It’s that time of year, again, when we have all been whipped into a frenzy over Cinderella tales, upsets, and historic feats. Of course, for those of us with ties to Duke, Michigan State, Wisconsin, Kentucky, South Carolina, Notre Dame, Connecticut and Maryland, the next few days have proved even more fanatical. It is difficult to watch these very talented young athletes, who have obviously spent hours upon hours training over years of honing their skills, without thinking “should these kids be considered employees for all of the extra time they commit to their respective programs?” Or “should these student-athletes be financially compensated for the significant revenue they bring to their respective schools and athletic conferences?”
As with many issues, this one has been hotly debated along a sharp divide. Many of us are familiar with the Northwestern case that went before the National Labor Relations Board, wherein the then recently formed College Athletes Players Association sought recognition as the union representative of scholarship recipients playing on Northwestern University’s football team.
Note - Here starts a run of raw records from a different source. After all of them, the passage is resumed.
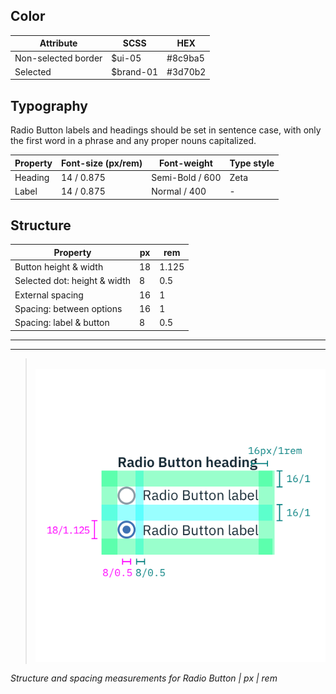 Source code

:## Color

| Attribute               | SCSS      | HEX       |
|---------------------|-----------|-----------|
| Non-selected border | $ui-05    | #8c9ba5   |
| Selected            | $brand-01 | #3d70b2   |

## Typography

Radio Button labels and headings should be set in sentence case, with only the first word in a phrase and any proper nouns capitalized.

| Property | Font-size (px/rem)   | Font-weight  | Type style |
|----------|-----------------|--------------|--|
| Heading  | 14 / 0.875 | Semi-Bold / 600   | Zeta |
| Label    | 14 / 0.875 | Normal / 400 | - |

## Structure

| Property                     | px | rem  |
|------------------------------|----|-------|
| Button height & width        | 18 | 1.125 |
| Selected dot: height & width | 8  | 0.5   |
| External spacing             | 16 | 1     |
| Spacing: between options     | 16 | 1     |
| Spacing: label & button      | 8  | 0.5   |

---
***
> 
![Structure and spacing measurements for a radio button](images/radio-button-style-1.png)

_Structure and spacing measurements for Radio Button | px | rem_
Of course, the issue in the case was whether football players receiving scholarships should be considered employees for the purpose of organizing under the National Labor Relations Act. Ultimately the regional director, Peter Sung Ohr, ruled in favor of the student-athletes, applying the analysis set forth in the Supreme Court’s decision in NLRB v. Town & Country Electric, 516 US 85 (1995). Key factors in Mr. Ohr’s analysis were the significant amount of hours the players spent weekly on football-related activities (50 – 60 hrs/wk) and the considerable amount of revenue the football program raised for the school ($235M over a 10-year period). The regional director’s decision is now under review by the NLRB.
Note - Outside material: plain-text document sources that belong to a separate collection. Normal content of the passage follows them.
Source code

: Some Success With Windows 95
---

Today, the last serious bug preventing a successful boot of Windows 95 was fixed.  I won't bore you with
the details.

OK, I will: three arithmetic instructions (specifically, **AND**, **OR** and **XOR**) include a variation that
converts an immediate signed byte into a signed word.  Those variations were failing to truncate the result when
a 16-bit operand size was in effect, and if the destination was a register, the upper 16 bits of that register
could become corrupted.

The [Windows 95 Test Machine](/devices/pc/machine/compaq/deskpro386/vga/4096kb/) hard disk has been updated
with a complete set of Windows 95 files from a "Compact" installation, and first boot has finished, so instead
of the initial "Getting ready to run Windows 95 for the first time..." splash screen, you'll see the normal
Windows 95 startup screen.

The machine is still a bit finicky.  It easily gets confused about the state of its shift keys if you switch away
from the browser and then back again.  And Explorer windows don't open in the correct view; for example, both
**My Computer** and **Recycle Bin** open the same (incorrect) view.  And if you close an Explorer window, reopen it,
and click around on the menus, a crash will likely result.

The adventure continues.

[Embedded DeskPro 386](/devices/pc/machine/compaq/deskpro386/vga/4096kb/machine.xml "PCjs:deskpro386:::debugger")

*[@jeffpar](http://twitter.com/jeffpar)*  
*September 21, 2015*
It is reasonable to expect, like their football student-athlete counterparts, basketball student-athletes, both men and women, spend a similar amount of time on “basketball-related activities” and generate considerable income for their respective schools. If the Northwestern case is upheld through the review and subsequent appeals, there will be far-ranging implications for these institutions of higher learning. If I demote a player to the practice squad, for example, can he or she file a charge of discrimination under Title VII? And will players have to be compensated with overtime pay for extra film study? And the list goes on and on. Whatever the outcome, it will certainly be fun to watch – though never as much fun as the performances put on by these “student” athletes!